* INFORMATION SHOWN *
━━━
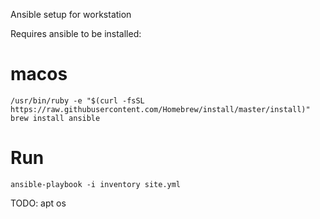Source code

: Ansible setup for workstation

Requires ansible to be installed:

# macos
```
/usr/bin/ruby -e "$(curl -fsSL https://raw.githubusercontent.com/Homebrew/install/master/install)"
brew install ansible
```

# Run
```
ansible-playbook -i inventory site.yml
```

TODO: apt os
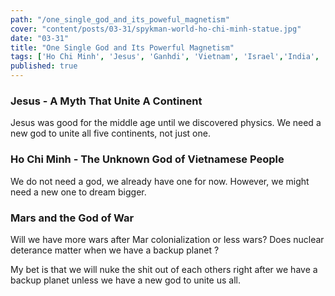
 ```yaml
---
path: "/one_single_god_and_its_poweful_magnetism"
cover: "content/posts/03-31/spykman-world-ho-chi-minh-statue.jpg"
date: "03-31"
title: "One Single God and Its Powerful Magnetism"
tags: ['Ho Chi Minh', 'Jesus', 'Ganhdi', 'Vietnam', 'Israel','India', 'Spykman World','Nicholas Spykman'] 
published: true
---
```


### Jesus - A Myth That Unite A Continent
Jesus was good for the middle age until we discovered physics. We need a new god to unite all five continents, not just one.

### Ho Chi Minh - The Unknown God of Vietnamese People
We do not need a god, we already have one for now. However, we might need a new one to dream bigger. 


### Mars and the God of War
Will we have more wars after Mar colonialization or less wars? Does nuclear deterance matter when we have a backup planet ?

My bet is that we will nuke the shit out of each others right after we have a backup planet unless we have a new god to unite us all. 
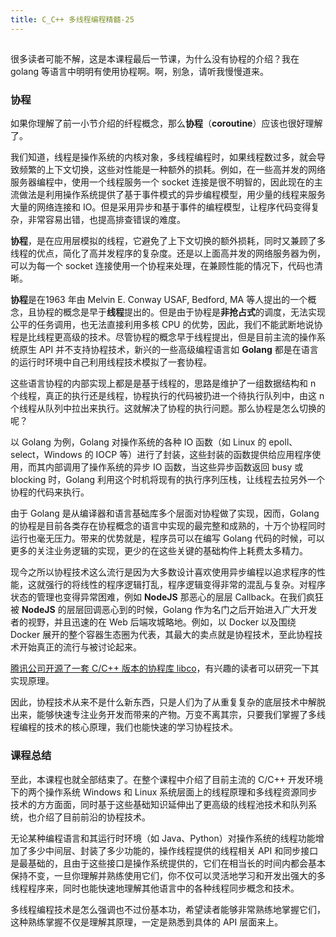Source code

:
 ```yaml
---
title: C_C++ 多线程编程精髓-25
---
```

<article id="topicContainer" class="column_content"><h2 class="topic_title"></h2><div><p>很多读者可能不解，这是本课程最后一节课，为什么没有协程的介绍？我在 golang 等语言中明明有使用协程啊。啊，别急，请听我慢慢道来。</p>
<h3 id="">协程</h3>
<p>如果你理解了前一小节介绍的纤程概念，那么<strong>协程</strong>（<strong>coroutine</strong>）应该也很好理解了。</p>
<p>我们知道，线程是操作系统的内核对象，多线程编程时，如果线程数过多，就会导致频繁的上下文切换，这些对性能是一种额外的损耗。例如，在一些高并发的网络服务器编程中，使用一个线程服务一个 socket 连接是很不明智的，因此现在的主流做法是利用操作系统提供了基于事件模式的异步编程模型，用少量的线程来服务大量的网络连接和 IO。但是采用异步和基于事件的编程模型，让程序代码变得复杂，非常容易出错，也提高排查错误的难度。</p>
<p><strong>协程</strong>，是在应用层模拟的线程，它避免了上下文切换的额外损耗，同时又兼顾了多线程的优点，简化了高并发程序的复杂度。还是以上面高并发的网络服务器为例，可以为每一个 socket 连接使用一个协程来处理，在兼顾性能的情况下，代码也清晰。</p>
<p><strong>协程</strong>是在1963 年由 Melvin E. Conway USAF,  Bedford,  MA 等人提出的一个概念，且协程的概念是早于<strong>线程</strong>提出的。但是由于协程是<strong>非抢占式</strong>的调度，无法实现公平的任务调用，也无法直接利用多核 CPU 的优势，因此，我们不能武断地说协程是比线程更高级的技术。尽管协程的概念早于线程提出，但是目前主流的操作系统原生 API 并不支持协程技术，新兴的一些高级编程语言如 <strong>Golang</strong> 都是在语言的运行时环境中自己利用线程技术模拟了一套协程。</p>
<p>这些语言协程的内部实现上都是是基于线程的，思路是维护了一组数据结构和 n 个线程，真正的执行还是线程，协程执行的代码被扔进一个待执行队列中，由这 n 个线程从队列中拉出来执行。这就解决了协程的执行问题。那么协程是怎么切换的呢？</p>
<p>以 Golang 为例，Golang 对操作系统的各种 IO 函数（如 Linux 的 epoll、select，Windows 的 IOCP 等）进行了封装，这些封装的函数提供给应用程序使用，而其内部调用了操作系统的异步 IO 函数，当这些异步函数返回 busy 或 blocking 时，Golang 利用这个时机将现有的执行序列压栈，让线程去拉另外一个协程的代码来执行。</p>
<p>由于 Golang 是从编译器和语言基础库多个层面对协程做了实现，因而，Golang 的协程是目前各类存在协程概念的语言中实现的最完整和成熟的，十万个协程同时运行也毫无压力。带来的优势就是，程序员可以在编写 Golang 代码的时候，可以更多的关注业务逻辑的实现，更少的在这些关键的基础构件上耗费太多精力。</p>
<p>现今之所以协程技术这么流行是因为大多数设计喜欢使用异步编程以追求程序的性能，这就强行的将线性的程序逻辑打乱，程序逻辑变得非常的混乱与复杂。对程序状态的管理也变得异常困难，例如 <strong>NodeJS</strong> 那恶心的层层 Callback。在我们疯狂被 <strong>NodeJS</strong> 的层层回调恶心到的时候，Golang 作为名门之后开始进入广大开发者的视野，并且迅速的在 Web 后端攻城略地。例如，以 Docker 以及围绕 Docker 展开的整个容器生态圈为代表，其最大的卖点就是协程技术，至此协程技术开始真正的流行与被讨论起来。</p>
<p><a href="https://github.com/Tencent/libco">腾讯公司开源了一套 C/C++ 版本的协程库 libco</a>，有兴趣的读者可以研究一下其实现原理。</p>
<p>因此，协程技术从来不是什么新东西，只是人们为了从重复复杂的底层技术中解脱出来，能够快速专注业务开发而带来的产物。万变不离其宗，只要我们掌握了多线程编程的技术的核心原理，我们也能快速的学习协程技术。</p>
<h3 id="-1">课程总结</h3>
<p>至此，本课程也就全部结束了。在整个课程中介绍了目前主流的 C/C++ 开发环境下的两个操作系统 Windows 和 Linux 系统层面上的线程原理和多线程资源同步技术的方方面面，同时基于这些基础知识延伸出了更高级的线程池技术和队列系统，也介绍了目前前沿的协程技术。</p>
<p>无论某种编程语言和其运行时环境（如 Java、Python）对操作系统的线程功能增加了多少中间层、封装了多少功能的，操作线程提供的线程相关 API 和同步接口是最基础的，且由于这些接口是操作系统提供的，它们在相当长的时间内都会基本保持不变，一旦你理解并熟练使用它们，你不仅可以灵活地学习和开发出强大的多线程程序来，同时也能快速地理解其他语言中的各种线程同步概念和技术。</p>
<p>多线程编程技术是怎么强调也不过份基本功，希望读者能够非常熟练地掌握它们，这种熟练掌握不仅是理解其原理，一定是熟悉到具体的 API 层面来上。</p></div></article>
━━━
* TASK DETAILS *
Where a line in the records above contains the string "need", copy that line.

* YOUR SOLUTION *
Jesus was good for the middle age until we discovered physics. We need a new god to unite all five continents, not just one.
We do not need a god, we already have one for now. However, we might need a new one to dream bigger. 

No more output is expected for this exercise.